* [Task item]: The entries below hold a line with "## Releases" and a line with "### Adding and editing a note". Return those lines and all that lie between them, exactly and only.

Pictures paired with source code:
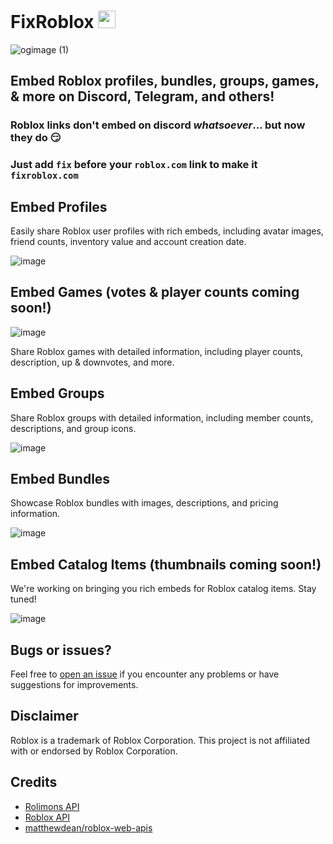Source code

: # FixRoblox <img src="https://abs-0.twimg.com/emoji/v2/svg/1f527.svg" height="28">

![ogimage (1)](https://github.com/user-attachments/assets/0710f8fa-171a-4afd-ac82-bc53a7381648)

## Embed Roblox profiles, bundles, groups, games, & more on Discord, Telegram, and others!
### Roblox links don't embed on discord *whatsoever*... but now they do 😏

### Just add `fix` before your `roblox.com` link to make it `fixroblox.com`

## Embed Profiles

Easily share Roblox user profiles with rich embeds, including avatar images, friend counts, inventory value and account creation date.

![image](https://github.com/user-attachments/assets/f77d87e4-d283-4df1-b74c-8740a5d2ca79)

## Embed Games (votes & player counts coming soon!)

![image](https://github.com/user-attachments/assets/78786222-abce-4e7a-90a9-1b14b757f7bc)

Share Roblox games with detailed information, including player counts, description, up & downvotes, and more.

## Embed Groups

Share Roblox groups with detailed information, including member counts, descriptions, and group icons.

![image](https://github.com/user-attachments/assets/c0d642cb-39e6-4696-84c4-e8db397fd49e)

## Embed Bundles

Showcase Roblox bundles with images, descriptions, and pricing information.

![image](https://github.com/user-attachments/assets/54e45391-2552-41b4-80ac-4547f7e03a77)

## Embed Catalog Items (thumbnails coming soon!)

We're working on bringing you rich embeds for Roblox catalog items. Stay tuned!

![image](https://github.com/user-attachments/assets/06b4eca8-56dc-4ec5-85c0-f7f50916cbef)

## Bugs or issues?

Feel free to [open an issue](https://github.com/YourGitHubUsername/FixRoblox/issues) if you encounter any problems or have suggestions for improvements.

## Disclaimer

Roblox is a trademark of Roblox Corporation. This project is not affiliated with or endorsed by Roblox Corporation.

## Credits
- [Rolimons API](https://www.rolimons.com/)
- [Roblox API](https://devforum.roblox.com/t/all-of-robloxs-apis/2290645)
- [matthewdean/roblox-web-apis](https://github.com/matthewdean/roblox-web-apis)
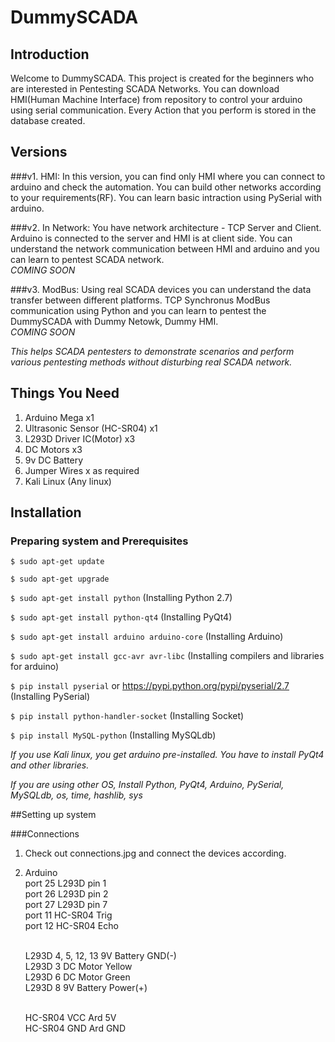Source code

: # DummySCADA

## Introduction

Welcome to DummySCADA. This project is created for the beginners who are interested in Pentesting SCADA Networks. You can download HMI(Human Machine Interface) from repository to control your arduino using serial communication. Every Action that you perform is stored in the database created. 

## Versions
###v1.
HMI: In this version, you can find only HMI where you can connect to arduino and check the automation. You can build other networks according to your requirements(RF). You can learn basic intraction using PySerial with arduino.

###v2. 
In Network: You have network architecture - TCP Server and Client. Arduino is connected to the server and HMI is at client side. You can understand the network communication between HMI and arduino and you can learn to pentest SCADA network.<br>
*COMING SOON*

###v3.
ModBus: Using real SCADA devices you can understand the data transfer between different platforms. TCP Synchronus ModBus communication using Python and you can learn to pentest the DummySCADA with Dummy Netowk, Dummy HMI. <br>
*COMING SOON*


*This helps SCADA pentesters to demonstrate scenarios and perform various pentesting methods without disturbing real SCADA network.* 

## Things You Need
1. Arduino Mega                     x1
2. Ultrasonic Sensor (HC-SR04)      x1
3. L293D Driver IC(Motor)           x3
4. DC Motors                        x3
5. 9v DC Battery
5. Jumper Wires                     x as required
6. Kali Linux (Any linux)

## Installation

### Preparing system and Prerequisites

`$ sudo apt-get update`

`$ sudo apt-get upgrade`

`$ sudo apt-get install python` (Installing Python 2.7)

`$ sudo apt-get install python-qt4` (Installing PyQt4)

`$ sudo apt-get install arduino arduino-core` (Installing Arduino)

`$ sudo apt-get install gcc-avr avr-libc` (Installing compilers and libraries for arduino)

`$ pip install pyserial` or https://pypi.python.org/pypi/pyserial/2.7 (Installing PySerial)

`$ pip install python-handler-socket` (Installing Socket)

`$ pip install MySQL-python` (Installing MySQLdb)

*If you use Kali linux, you get arduino pre-installed. You have to install PyQt4 and other libraries.*

*If you are using other OS, Install Python, PyQt4, Arduino, PySerial, MySQLdb, os, time, hashlib, sys*


##Setting up system

###Connections
1. Check out connections.jpg and connect the devices according. 
2. Arduino<br>
    port 25    L293D pin 1<br>
    port 26    L293D pin 2<br>
    port 27    L293D pin 7<br>
    port 11    HC-SR04 Trig<br>
    port 12    HC-SR04 Echo<br><br>

    L293D 4, 5, 12, 13   9V Battery GND(-)<br>
    L293D 3    DC Motor Yellow <br>
    L293D 6    DC Motor Green<br>
    L293D 8    9V Battery Power(+)<br><br>
    
    HC-SR04 VCC    Ard 5V<br>
    HC-SR04 GND    Ard GND<br>
    
    

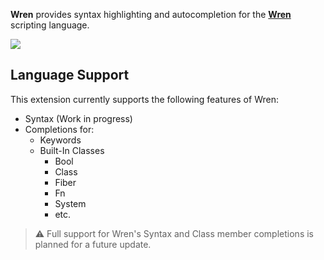 <!--
👋 Hello! As Nova users browse the extensions library, a good README can help them understand what your extension does, how it works, and what setup or configuration it may require.

Not every extension will need every item described below. Use your best judgement when deciding which parts to keep to provide the best experience for your new users.

💡 Quick Tip! As you edit this README template, you can preview your changes by selecting **Extensions → Activate Project as Extension**, opening the Extension Library, and selecting "Wren" in the sidebar.

Let's get started!
-->

**Wren** provides syntax highlighting and autocompletion for the **[Wren](https://wren.io)** scripting language.

<!--
🎈 It can also be helpful to include a screenshot or GIF showing your extension in action:
-->

![](https://nova.app/images/en/dark/editor.png)

## Language Support

<!--
🎈 Whether your extension covers the entirety of a language's syntax or a subset, it can be helpful to describe that for users:
-->

This extension currently supports the following features of Wren:

- Syntax (Work in progress)
- Completions for:
	- Keywords
	- Built-In Classes
	  - Bool
	  - Class
	  - Fiber
	  - Fn
	  - System
	  - etc.

> ⚠️ Full support for Wren's Syntax and Class member completions is planned for a future update.
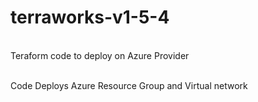 # terraworks-v1-5-4


<br> Teraform code to deploy on Azure Provider

<br>Code Deploys Azure Resource Group and Virtual network 
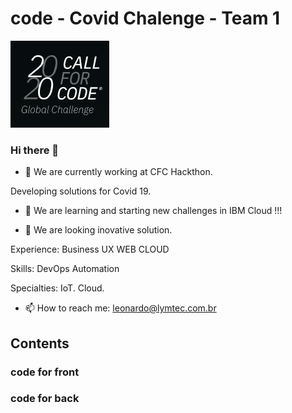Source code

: # code - Covid Chalenge - Team 1
![alt text](https://raw.githubusercontent.com/cfc-2020-time-1/code/master/docs/cfc-logo.PNG "CFC Logo") 

### Hi there 👋


- 🔭 We are currently working at CFC Hackthon.

Developing solutions for Covid 19.

- 🌱 We are learning and starting new challenges in IBM Cloud !!!

- 👯 We are looking inovative solution.

Experience:
  Business
  UX
  WEB
  CLOUD

Skills:
  DevOps
  Automation

Specialties: 
  IoT.
  Cloud.
  
- 📫 How to reach me: leonardo@lymtec.com.br


## Contents
  
  ### code for front
  
  ### code for back
  
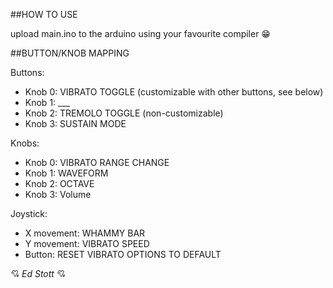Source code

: ##HOW TO USE

upload main.ino to the arduino using your favourite compiler 😁

##BUTTON/KNOB MAPPING

Buttons:
- Knob 0: VIBRATO TOGGLE (customizable with other buttons, see below)
- Knob 1: ___
- Knob 2: TREMOLO TOGGLE (non-customizable)
- Knob 3: SUSTAIN MODE

Knobs:
- Knob 0: VIBRATO RANGE CHANGE
- Knob 1: WAVEFORM
- Knob 2: OCTAVE
- Knob 3: Volume

Joystick:
- X movement: WHAMMY BAR
- Y movement: VIBRATO SPEED
- Button: RESET VIBRATO OPTIONS TO DEFAULT

 
💘 *Ed Stott* 💘
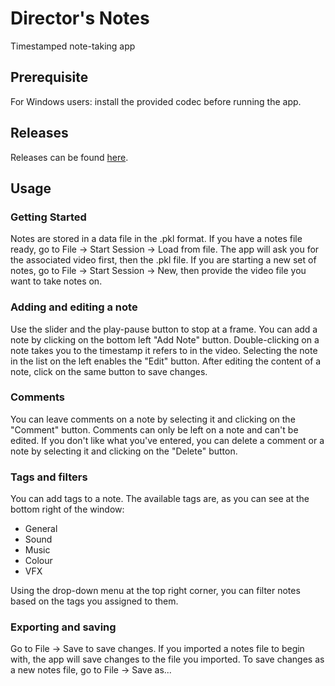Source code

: # Director's Notes
Timestamped note-taking app
## Prerequisite
For Windows users: install the provided codec before running the app.
## Releases
Releases can be found [here](https://github.com/JackyKLai/directors-notes/releases).
## Usage
### Getting Started
Notes are stored in a data file in the .pkl format. If you have a notes file ready, go to File -> Start Session -> Load from file. The app will ask you for the associated video first, then the .pkl file.
If you are starting a new set of notes, go to File -> Start Session -> New, then provide the video file you want to take notes on.
### Adding and editing a note
Use the slider and the play-pause button to stop at a frame. You can add a note by clicking on the bottom left "Add Note" button. Double-clicking on a note takes you to the timestamp it refers to in the video. Selecting the note in the list on the left enables the "Edit" button. After editing the content of a note, click on the same button to save changes.
### Comments
You can leave comments on a note by selecting it and clicking on the "Comment" button. Comments can only be left on a note and can't be edited. If you don't like what you've entered, you can delete a comment or a note by selecting it and clicking on the "Delete" button.
### Tags and filters
You can add tags to a note. The available tags are, as you can see at the bottom right of the window:
* General
* Sound
* Music
* Colour
* VFX

Using the drop-down menu at the top right corner, you can filter notes based on the tags you assigned to them.
### Exporting and saving
Go to File -> Save to save changes. If you imported a notes file to begin with, the app will save changes to the file you imported. To save changes as a new notes file, go to File -> Save as...
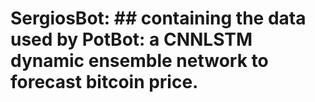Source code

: # SergiosBot: ## containing the data used by PotBot: a CNNLSTM dynamic ensemble network to forecast bitcoin price. 

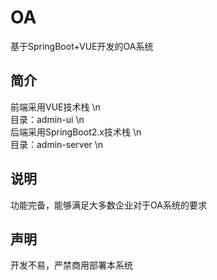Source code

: # OA
基于SpringBoot+VUE开发的OA系统
## 简介
前端采用VUE技术栈  \n  
目录：admin-ui  \n  
后端采用SpringBoot2.x技术栈  \n  
目录：admin-server  \n  
## 说明
功能完备，能够满足大多数企业对于OA系统的要求
## 声明
开发不易，严禁商用部署本系统
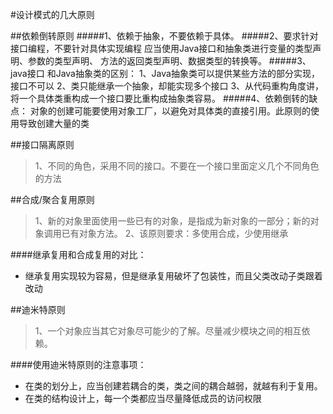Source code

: #设计模式的几大原则

##依赖倒转原则
  #####1、依赖于抽象，不要依赖于具体。
  #####2、要求针对接口编程，不要针对具体实现编程
       应当使用Java接口和抽象类进行变量的类型声明、参数的类型声明、
       方法的返回类型声明、数据类型的转换等。
  #####3、java接口 和Java抽象类的区别：
       1、Java抽象类可以提供某些方法的部分实现，接口不可以
       2、类只能继承一个抽象，却能实现多个接口
       3、从代码重构角度讲，将一个具体类重构成一个接口要比重构成抽象类容易。
  #####4、依赖倒转的缺点：
       对象的创建可能要使用对象工厂，以避免对具体类的直接引用。此原则的使用导致创建大量的类
  
##接口隔离原则
  >1、不同的角色，采用不同的接口。不要在一个接口里面定义几个不同角色的方法

##合成/聚合复用原则  
  >1、新的对象里面使用一些已有的对象，是指成为新对象的一部分；新的对象调用已有对象方法。
  >2、该原则要求：多使用合成，少使用继承
  
  ####继承复用和合成复用的对比：
  * 继承复用实现较为容易，但是继承复用破坏了包装性，而且父类改动子类跟着改动
  
##迪米特原则
  >1、一个对象应当其它对象尽可能少的了解。尽量减少模块之间的相互依赖。
  
  ####使用迪米特原则的注意事项：
  * 在类的划分上，应当创建若耦合的类，类之间的耦合越弱，就越有利于复用。
  * 在类的结构设计上，每一个类都应当尽量降低成员的访问权限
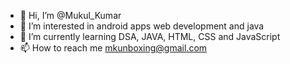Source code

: - 👋 Hi, I’m @Mukul_Kumar
- 👀 I’m interested in android apps web development and java
- 🌱 I’m currently learning DSA, JAVA, HTML, CSS and JavaScript
- 📫 How to reach me mkunboxing@gmail.com

<!---
mkunboxing/mkunboxing is a ✨ special ✨ repository because its `README.md` (this file) appears on your GitHub profile.
You can click the Preview link to take a look at your changes.
--->
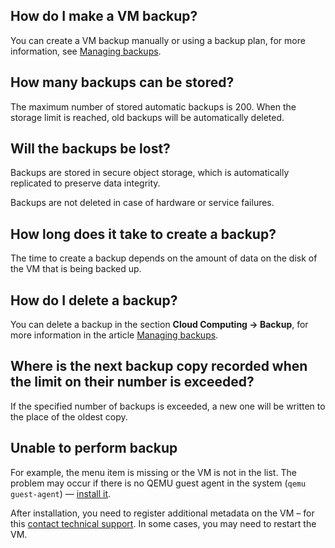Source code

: ## How do I make a VM backup?

You can create a VM backup manually or using a backup plan, for more information, see [Managing backups](../vm-backup-manage/).

## How many backups can be stored?

The maximum number of stored automatic backups is 200. When the storage limit is reached, old backups will be automatically deleted.

## Will the backups be lost?

Backups are stored in secure object storage, which is automatically replicated to preserve data integrity.

Backups are not deleted in case of hardware or service failures.

## How long does it take to create a backup?

The time to create a backup depends on the amount of data on the disk of the VM that is being backed up.

## How do I delete a backup?

You can delete a backup in the section **Cloud Computing → Backup**, for more information in the article [Managing backups](../vm-backup-manage#deleting-backups).

## Where is the next backup copy recorded when the limit on their number is exceeded?

If the specified number of backups is exceeded, a new one will be written to the place of the oldest copy.

## Unable to perform backup

For example, the menu item is missing or the VM is not in the list. The problem may occur if there is no QEMU guest agent in the system (`qemu guest-agent`) — [install it](https://pve.proxmox.com/wiki/Qemu-guest-agent).

After installation, you need to register additional metadata on the VM – for this [contact technical support](/en/contacts). In some cases, you may need to restart the VM.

* [Exercise answer]:
## Releases
Releases can be found [here](https://github.com/JackyKLai/directors-notes/releases).
## Usage
### Getting Started
Notes are stored in a data file in the .pkl format. If you have a notes file ready, go to File -> Start Session -> Load from file. The app will ask you for the associated video first, then the .pkl file.
If you are starting a new set of notes, go to File -> Start Session -> New, then provide the video file you want to take notes on.
### Adding and editing a note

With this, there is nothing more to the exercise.